Jugendliche an der "Wahl"-Urne


Beim Kreisjugendring macht man Werbung für die U18-Wahl

NEUMARKT. 36,9 Prozent für die CSU und 22,4 Prozent für die Grünen - so hätten vor einem Jahr junge Neumarkter gewählt.

Das war das Ergebnis bei der vom Kreisjugendring außer Konkurrenz durchgeführten U18-Bundestagswahl. Kinder und Jugendliche dürfen auch heuer wieder eine gute Woche vor der - echten - Landtagswahl an die Urne.

Wie bei den seit 1996 immer wieder durchgeführten Abstimmungen für Jugendliche und Kinder hat die "U18-Landtagswahl auch heuer einen kleinen, aber entscheidenden Haken: sie hat keinerlei Auswirkungen in der realen Politik - außer, daß die politischen Parteien einen kleinen Ausblick erhalten, was in den kommenden Jahren und Jahrzehnten passieren könnte - wenn die jungen Leute tatsächlich wahlberechtigt sein.


Weitere Ergebnisse bei der "Bundestags-Wahl" für Jugendliche im letzten Jahr: die SPD kam auf 13,1 Prozent, die FDP auf 6,1 Prozent, auf die Linke entfielen 5,5 Prozent der Stimmen und auf eine "Partei Mensch Umwelt Tierschutz" 5,2 Prozent. 734 Kinder und Jugendliche gingen damals übrigens zur "Wahl"

Weil im Leitbild des Kreisjugendrings auch steht "Wir sind politisch" will man auch heuer wieder das Gemeinschaftsprojekt U18 in Kooperation mit dem Ostendorfer Gymnasium, der DGB-Jugend und der evangelischen Jugend in der Mensa der Schule durchführen.

U18-Wahlen werden seit dem ersten Mal im Jahr 1996 immer neun Tage vor einem offiziellen Wahltermin abgehalten. Demnach ist der Termin im Vorfeld zur diesjährigen Landtags- und Bezirkstagswahl auf den 5. Oktober datiert.

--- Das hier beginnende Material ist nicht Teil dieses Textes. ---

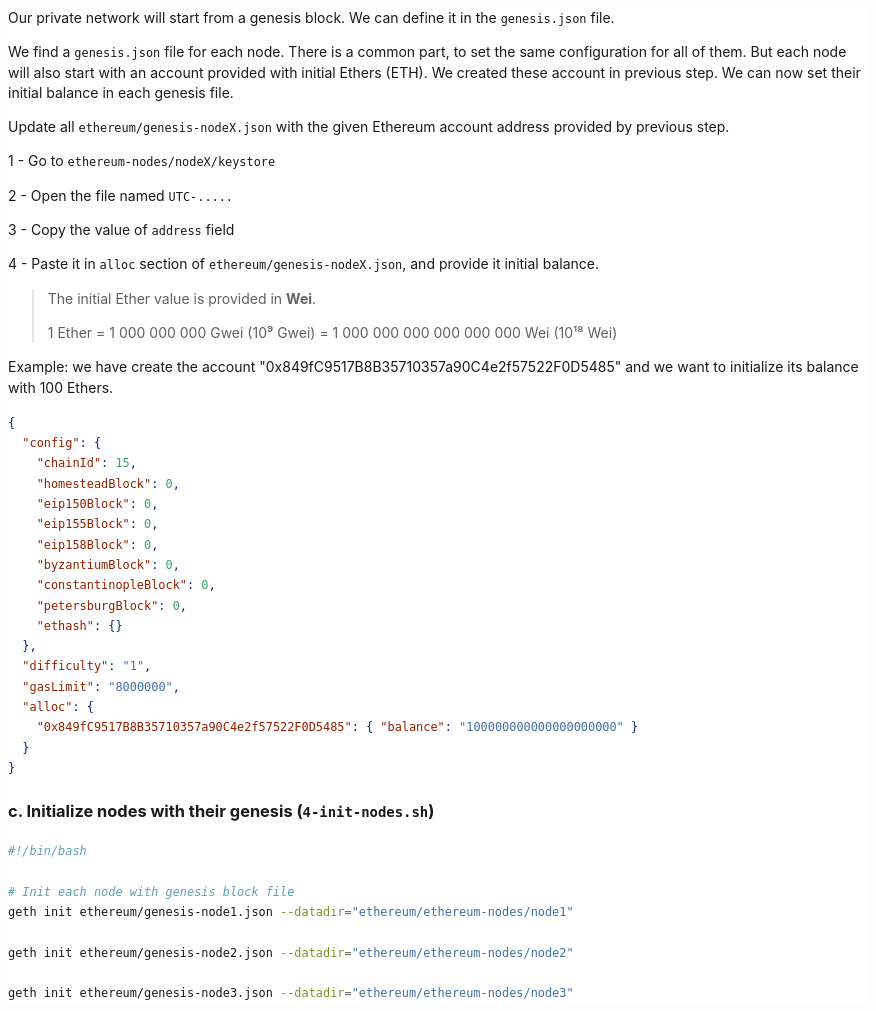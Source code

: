 Our private network will start from a genesis block. We can define it in the `genesis.json` file.

We find a `genesis.json` file for each node. There is a common part, to set the same configuration for all of them. 
But each node will also start with an account provided with initial Ethers (ETH). We created these account in previous step. We can now set their initial balance in each genesis file.

Update all `ethereum/genesis-nodeX.json` with the given Ethereum account address provided by previous step.

1 - Go to `ethereum-nodes/nodeX/keystore`

2 - Open the file named `UTC-.....`

3 - Copy the value of `address` field

4 - Paste it in `alloc` section of `ethereum/genesis-nodeX.json`, and provide it initial balance.

> The initial Ether value is provided in **Wei**. 
>
> 1 Ether = 1 000 000 000 Gwei (10⁹ Gwei) = 1 000 000 000 000 000 000 Wei (10¹⁸ Wei)

Example: we have create the account "0x849fC9517B8B35710357a90C4e2f57522F0D5485" and we want to initialize its balance with 100 Ethers.

```json
{
  "config": {
    "chainId": 15,
    "homesteadBlock": 0,
    "eip150Block": 0,
    "eip155Block": 0,
    "eip158Block": 0,
    "byzantiumBlock": 0,
    "constantinopleBlock": 0,
    "petersburgBlock": 0,
    "ethash": {}
  },
  "difficulty": "1",
  "gasLimit": "8000000",
  "alloc": {
    "0x849fC9517B8B35710357a90C4e2f57522F0D5485": { "balance": "100000000000000000000" }      
  }
}
```

### c. Initialize nodes with their genesis (`4-init-nodes.sh`)

```sh
#!/bin/bash

# Init each node with genesis block file
geth init ethereum/genesis-node1.json --datadir="ethereum/ethereum-nodes/node1"

geth init ethereum/genesis-node2.json --datadir="ethereum/ethereum-nodes/node2"

geth init ethereum/genesis-node3.json --datadir="ethereum/ethereum-nodes/node3"
```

Für die Veranstalter handelt es sich um ein "realitätsnahes Projekt der politischen Bildung". Man setzte sich dafür ein, dass Kinder und Jugendliche unter 18 Jahren "symbolisch wählen" gehen und sich damit "politisch laut und sichtbar ausdrücken und direkt erfahren, wie Demokratie funktioniert".

Für Kinder und Jugendliche seien zum Beispiel schulpolitische Themen wie die verschiedenen Schulsysteme der Bundesländer oder das G8 und das G9 relevant, hieß es. Aber auch Themen der Umweltpolitik wären für Jugendliche von großer Bedeutung, „denn wir sind es, die noch länger als die meisten Erwachsenen auf dieser Erde leben möchten“, sagte nach Angaben des Kreisjugendrings ein Schüler des Ostendorfer Gymnasiums.

Weil die "Wahl" trotz fehlender Auswirkungen so realistisch wie möglich sein soll, wird sogar "Wahlkampf" betrieben: Damit sich die Jugendlichen hautnah mit Politik beschäftigen können, organisieren die Schüler und Lehrer des Ostendorfer Gymnasiums am 2. Oktober eine Podiumsdiskussion mit - echten - Jungpolitikern verschiedener Parteien, die sich den Fragen der Jugendlichen stellen und den Standpunkt ihrer Partei darstellen können. Die Diskussion soll von Schülern moderiert werden.

Wahllokale sind voraussichtlich in der Mensa der Gymnasien und der Knabenrealschule in Neumarkt, in Schule und Jugendtreff Deining, in den Jugendtreffs in Berngau, Postbauer Heng und Pyrbaum und im Parsberger Rathaus.